The Early Valley fire started due to an electrical fault on a power pole. The origin of the fire has been determined to be a 5 m2 area directly behind a power pole. Investigation showed that there were electrical faults recorded around the time, however these faults could have been a result of ionised air with a lower breakdown voltage due to the fire already burning below. Subsequent evidence uncovered in 2020 indicated evidence of electric arcing and melted aluminium on the pole in a way that is unlikely to be explained by fire damage. However, due to a lack of evidence on the exact timing of these events, the cause is officially undetermined. Evidence suggests that the second fire at Marleys Hill was arson, with no alternative source of ignition identified.

In 2018 FENZ released a statement that they believe the fires were lit deliberately, but that the cause was officially undetermined due to a lack of evidence. The investigation to identify a possible perpetrator remains with Police.
==Criticism of responses==
A person who owns a forestry block in Holmes Road in Tai Tapu reportedly called the Fire Service three times and asked for helicopters to fight the fire, but was told on all occasions that helicopters were on standby. It took over an hour before helicopters were engaged, by which time the Early Valley Road fire had well established itself. Christchurch Metro commander Dave Stackhouse and Selwyn District principal fire officer Doug Marshall did not want to comment when asked why it took so long for fire crews to respond to residents' calls for help. Gerry Brownlee, the Minister of Civil Defence, was critical of the authorities as to why a rural agency was in charge of coordinating the response to fighting a fire located mostly in Christchurch City Council's area. Brownlee was "perplexed" why it took 48 hours to declare a civil emergency.

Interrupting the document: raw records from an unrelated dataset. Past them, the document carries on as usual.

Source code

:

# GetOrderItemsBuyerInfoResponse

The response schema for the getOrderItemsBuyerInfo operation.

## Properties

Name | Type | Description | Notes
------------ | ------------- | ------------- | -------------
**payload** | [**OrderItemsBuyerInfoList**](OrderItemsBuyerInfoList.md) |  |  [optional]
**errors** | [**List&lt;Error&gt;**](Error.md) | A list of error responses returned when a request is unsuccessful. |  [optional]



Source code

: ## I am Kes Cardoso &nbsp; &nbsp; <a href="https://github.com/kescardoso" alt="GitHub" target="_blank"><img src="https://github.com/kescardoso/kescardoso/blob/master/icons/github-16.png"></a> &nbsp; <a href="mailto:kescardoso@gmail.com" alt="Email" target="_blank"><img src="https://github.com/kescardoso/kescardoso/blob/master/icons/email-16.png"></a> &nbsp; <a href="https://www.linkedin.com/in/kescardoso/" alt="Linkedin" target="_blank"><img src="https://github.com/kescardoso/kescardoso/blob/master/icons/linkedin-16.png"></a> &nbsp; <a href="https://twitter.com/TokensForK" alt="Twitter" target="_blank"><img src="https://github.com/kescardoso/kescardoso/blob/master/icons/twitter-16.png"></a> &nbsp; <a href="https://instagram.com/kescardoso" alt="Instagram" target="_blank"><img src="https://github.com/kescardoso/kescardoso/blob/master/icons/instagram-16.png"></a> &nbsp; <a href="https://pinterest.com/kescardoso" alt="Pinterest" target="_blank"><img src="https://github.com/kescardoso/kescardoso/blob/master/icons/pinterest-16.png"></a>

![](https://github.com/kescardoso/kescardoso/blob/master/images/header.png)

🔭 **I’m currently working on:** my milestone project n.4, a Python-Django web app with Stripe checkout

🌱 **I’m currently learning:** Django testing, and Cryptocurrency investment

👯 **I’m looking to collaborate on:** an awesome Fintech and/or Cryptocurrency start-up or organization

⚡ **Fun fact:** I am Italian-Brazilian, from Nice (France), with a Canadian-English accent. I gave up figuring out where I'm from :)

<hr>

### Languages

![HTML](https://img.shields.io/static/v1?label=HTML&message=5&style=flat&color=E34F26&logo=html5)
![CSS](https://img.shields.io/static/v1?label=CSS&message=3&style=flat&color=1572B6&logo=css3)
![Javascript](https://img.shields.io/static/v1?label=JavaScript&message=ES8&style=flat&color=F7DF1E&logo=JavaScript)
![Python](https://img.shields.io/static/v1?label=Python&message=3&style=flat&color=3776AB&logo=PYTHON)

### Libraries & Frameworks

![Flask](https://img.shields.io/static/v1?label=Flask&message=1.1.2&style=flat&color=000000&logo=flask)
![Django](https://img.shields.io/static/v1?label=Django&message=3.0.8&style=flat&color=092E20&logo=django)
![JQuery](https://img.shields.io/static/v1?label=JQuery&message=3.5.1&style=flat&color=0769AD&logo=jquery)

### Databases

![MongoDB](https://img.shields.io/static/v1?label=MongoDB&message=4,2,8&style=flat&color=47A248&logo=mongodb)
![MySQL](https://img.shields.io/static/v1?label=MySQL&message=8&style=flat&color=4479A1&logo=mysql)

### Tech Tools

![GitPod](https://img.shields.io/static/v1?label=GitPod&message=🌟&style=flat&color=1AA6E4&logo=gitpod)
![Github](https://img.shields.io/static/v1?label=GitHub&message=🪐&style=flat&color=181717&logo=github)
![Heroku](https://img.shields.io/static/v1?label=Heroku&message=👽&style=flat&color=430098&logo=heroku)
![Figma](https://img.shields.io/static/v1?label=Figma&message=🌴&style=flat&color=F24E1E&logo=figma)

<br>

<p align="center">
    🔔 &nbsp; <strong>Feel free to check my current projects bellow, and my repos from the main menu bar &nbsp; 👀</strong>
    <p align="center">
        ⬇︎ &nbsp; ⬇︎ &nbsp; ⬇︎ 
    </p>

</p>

== Adventure Park chair lift and lawsuit ==
Following the fires, video evidence emerged of the Christchurch Adventure Park chair lift appearing to start spot fires below the chair lift line. The Adventure Park had kept the chair lift running throughout the fires. The chairs appeared to catch fire and subsequently start new fires as they returned to the bottom of the park. The Adventure Park said the chair lift was left running to limit damage to the haul line and that operating it during fire events was standard operating procedure; however they had left the flammable plastic chairs on the haul rope. Following the release of the Fire Service Operational Review which noted the chair lift did spread the fire into residential properties, insurer IAG filed a lawsuit against the Adventure Park to recover the costs of damages caused to policy holders due to the chair lift fires.